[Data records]
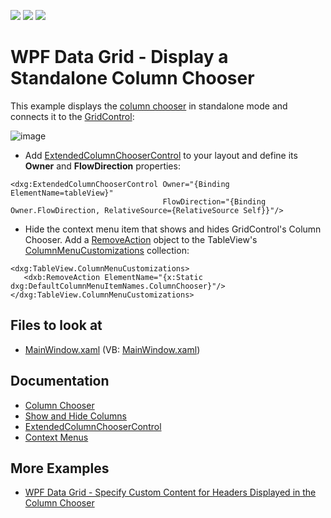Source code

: <!-- default badges list -->
![](https://img.shields.io/endpoint?url=https://codecentral.devexpress.com/api/v1/VersionRange/128649119/21.1.5%2B)
[![](https://img.shields.io/badge/Open_in_DevExpress_Support_Center-FF7200?style=flat-square&logo=DevExpress&logoColor=white)](https://supportcenter.devexpress.com/ticket/details/E1661)
[![](https://img.shields.io/badge/📖_How_to_use_DevExpress_Examples-e9f6fc?style=flat-square)](https://docs.devexpress.com/GeneralInformation/403183)
<!-- default badges end -->
# WPF Data Grid - Display a Standalone Column Chooser

This example displays the [column chooser](http://docs.devexpress.com/WPF/6217/controls-and-libraries/data-grid/visual-elements/common-elements/column-band-chooser) in standalone mode and connects it to the [GridControl](http://docs.devexpress.com/WPF/DevExpress.Xpf.Grid.GridControl):

![image](https://user-images.githubusercontent.com/65009440/173013222-48dffa6d-5f00-48ef-a0cc-eaf1f5d85a00.png)

* Add [ExtendedColumnChooserControl](http://docs.devexpress.com/WPF/DevExpress.Xpf.Grid.ExtendedColumnChooserControl) to your layout and define its **Owner** and **FlowDirection** properties:

```xaml
<dxg:ExtendedColumnChooserControl Owner="{Binding ElementName=tableView}" 
                                  FlowDirection="{Binding Owner.FlowDirection, RelativeSource={RelativeSource Self}}"/>
```

* Hide the context menu item that shows and hides GridControl's Column Chooser. Add a [RemoveAction](https://docs.devexpress.com/WPF/DevExpress.Xpf.Bars.RemoveAction) object to the TableView's [ColumnMenuCustomizations](https://docs.devexpress.com/WPF/DevExpress.Xpf.Grid.DataViewBase.ColumnMenuCustomizations) collection:

```xaml
<dxg:TableView.ColumnMenuCustomizations>
   <dxb:RemoveAction ElementName="{x:Static dxg:DefaultColumnMenuItemNames.ColumnChooser}"/>
</dxg:TableView.ColumnMenuCustomizations>
```

<!-- default file list -->

## Files to look at

* [MainWindow.xaml](./CS/DevExCustomColumnChooser/MainWindow.xaml) (VB: [MainWindow.xaml](./VB/DevExCustomColumnChooser/MainWindow.xaml))

<!-- default file list end -->

## Documentation

* [Column Chooser](http://docs.devexpress.com/WPF/6217/controls-and-libraries/data-grid/visual-elements/common-elements/column-band-chooser)
* [Show and Hide Columns](http://docs.devexpress.com/WPF/6318/controls-and-libraries/data-grid/grid-view-data-layout/columns-and-card-fields/show-and-hide-columns)
* [ExtendedColumnChooserControl](http://docs.devexpress.com/WPF/DevExpress.Xpf.Grid.ExtendedColumnChooserControl)
* [Context Menus](https://docs.devexpress.com/WPF/6587/controls-and-libraries/data-grid/miscellaneous/context-menus)

## More Examples

* [WPF Data Grid - Specify Custom Content for Headers Displayed in the Column Chooser](https://github.com/DevExpress-Examples/wpf-data-grid-custom-content-for-column-chooser-headers)
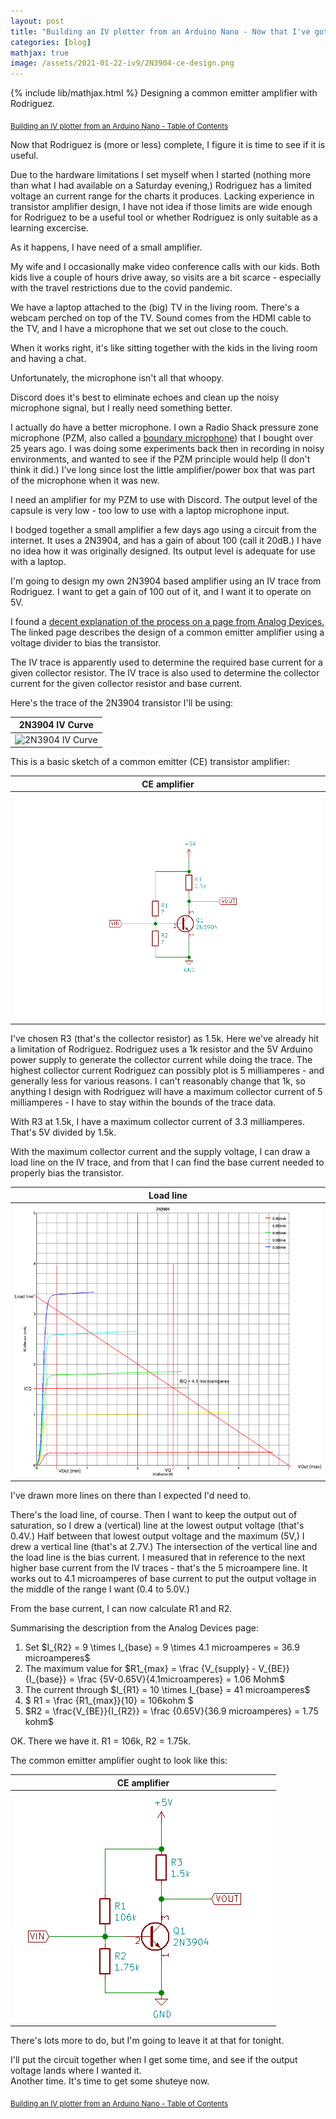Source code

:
```yaml
---
layout: post
title: "Building an IV plotter from an Arduino Nano - Now that I've got it, how do I use it?"
categories: [blog]
mathjax: true
image: /assets/2021-01-22-iv9/2N3904-ce-design.png
---
```

{% include lib/mathjax.html %}
Designing a common emitter amplifier with Rodriguez.

<sub>[Building an IV plotter from an Arduino Nano - Table of Contents](iv-1-toc)</sub> 

Now that Rodriguez is (more or less) complete, I figure it is time to see if it is useful.

Due to the hardware limitations I set myself when I started (nothing more than what I had available on a Saturday evening,) Rodriguez has a limited voltage an current range for the charts it produces.  Lacking experience in transistor amplifier design, I have not idea if those limits are wide enough for Rodriguez to be a useful tool or whether Rodriguez is only suitable as a learning excercise.

As it happens, I have need of a small amplifier.

My wife and I occasionally make video conference calls with our kids.  Both kids live a couple of hours drive away, so visits are a bit scarce - especially with the travel restrictions due to the covid pandemic.

We have a laptop attached to the (big) TV in the living room. There's a webcam perched on top of the TV.  Sound comes from the HDMI cable to the TV, and I have a microphone that we set out close to the couch.

When it works right, it's like sitting together with the kids in the living room and having a chat.

Unfortunately, the microphone isn't all that whoopy.

Discord does it's best to eliminate echoes and clean up the noisy microphone signal, but I really need something better.

I actually do have a better microphone.  I own a Radio Shack pressure zone microphone (PZM,  also called a [boundary microphone](https://en.wikipedia.org/wiki/Boundary_microphone))  that I bought over 25 years ago. I was doing some experiments back then in recording in noisy environments, and wanted to see if the PZM principle would help (I don't think it did.) I've long since lost the little amplifier/power box that was part of the microphone when it was new.

I need an amplifier for my PZM to use with Discord.  The output level of the capsule is very low - too low to use with a laptop microphone input.

I bodged together a small amplifier a few days ago using a circuit from the internet.  It uses a 2N3904, and has a gain of about 100 (call it 20dB.)  I have no idea how it was originally designed.  Its output level is adequate for use with a laptop.

I'm going to design my own 2N3904 based amplifier using an IV trace from Rodriguez.  I want to get a gain of 100 out of it, and I want it to operate on 5V.

I found a [decent explanation of the process on a page from Analog Devices.](https://wiki.analog.com/university/courses/electronics/text/chapter-9)  The linked page describes the design of a common emitter amplifier using a voltage divider to bias the transistor.

The IV trace is apparently used to determine the required base current for a given collector resistor. The IV trace is also used to determine the collector current for the given collector resistor and base current.

Here's the trace of the 2N3904 transistor I'll be using:

|2N3904 IV Curve|
|---------------|
|![2N3904 IV Curve](/assets/2021-01-22-iv9/2N3904-400k.png)|

This is a basic sketch of a common emitter (CE) transistor amplifier:

|CE amplifier|
|------------|
|![CE amplifier](/assets/2021-01-22-iv9/ce.png)|

I've chosen R3 (that's the collector resistor) as 1.5k.  Here we've already hit a limitation of Rodriguez.  Rodriguez uses a 1k resistor and the 5V Arduino power supply to generate the collector current while doing the trace.  The highest collector current Rodriguez can possibly plot is 5 milliamperes - and generally less for various reasons.  I can't reasonably change that 1k, so anything I design with Rodriguez will have a maximum collector current of 5 milliamperes - I have to stay within the bounds of the trace data.

With R3 at 1.5k, I have a maximum collector current of 3.3 milliamperes.  That's 5V divided by 1.5k.

With the maximum collector current and the supply voltage, I can draw a load line on the IV trace, and from that I can find the base current needed to properly bias the transistor.

|Load line|
|---------|
|![Load line](/assets/2021-01-22-iv9/2N3904-ce-design.png)|

I've drawn more lines on there than I expected I'd need to.

There's the load line, of course.  Then I want to keep the output out of saturation, so I drew a (vertical) line at the lowest output voltage (that's 0.4V.)  Half between that lowest output voltage and the maximum (5V,) I drew a vertical line (that's at 2.7V.)  The intersection of the vertical line and the load line is the bias current.  I measured that in reference to the next higher base current from the IV traces - that's the 5 microampere line.  It works out to 4.1 microamperes of base current to put the output voltage in the middle of the range I want (0.4 to 5.0V.)

From the base current, I can now calculate R1 and R2.

Summarising the description from the Analog Devices page:
1. Set \$I_{R2} = 9 \times I_{base} = 9 \times 4.1 microamperes = 36.9 microamperes\$
2. The maximum value for \$R1_{max} = \frac {V_{supply} - V_{BE}}{I_{base}} = \frac {5V-0.65V}{4.1microamperes} = 1.06 Mohm\$
3. The current through \$I_{R1} = 10 \times I_{base} = 41 microamperes\$
4. \$ R1 = \frac {R1_{max}}{10} = 106kohm \$
5. \$R2 = \frac{V_{BE}}{I_{R2}} = \frac {0.65V}{36.9 microamperes} = 1.75 kohm\$

OK.  There we have it.  R1 = 106k, R2 = 1.75k.

The common emitter amplifier ought to look like this:

|CE amplifier|
|------------|
|![CE amplifier](/assets/2021-01-22-iv9/ce-values.png)|

There's lots more to do, but I'm going to leave it at that for tonight. 

I'll put the circuit together when I get some time, and see if the output voltage lands where I wanted it.  
Another time.  It's time to get some shuteye now.

<sub>[Building an IV plotter from an Arduino Nano - Table of Contents](iv-1-toc)</sub>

§ **Task brief**
Exact copies of the lines from the one holding "There's lots more" through the last line above, and only those, make up the answer.

§ **Response**
There's lots more to do, but I'm going to leave it at that for tonight. 

I'll put the circuit together when I get some time, and see if the output voltage lands where I wanted it.  
Another time.  It's time to get some shuteye now.

<sub>[Building an IV plotter from an Arduino Nano - Table of Contents](iv-1-toc)</sub>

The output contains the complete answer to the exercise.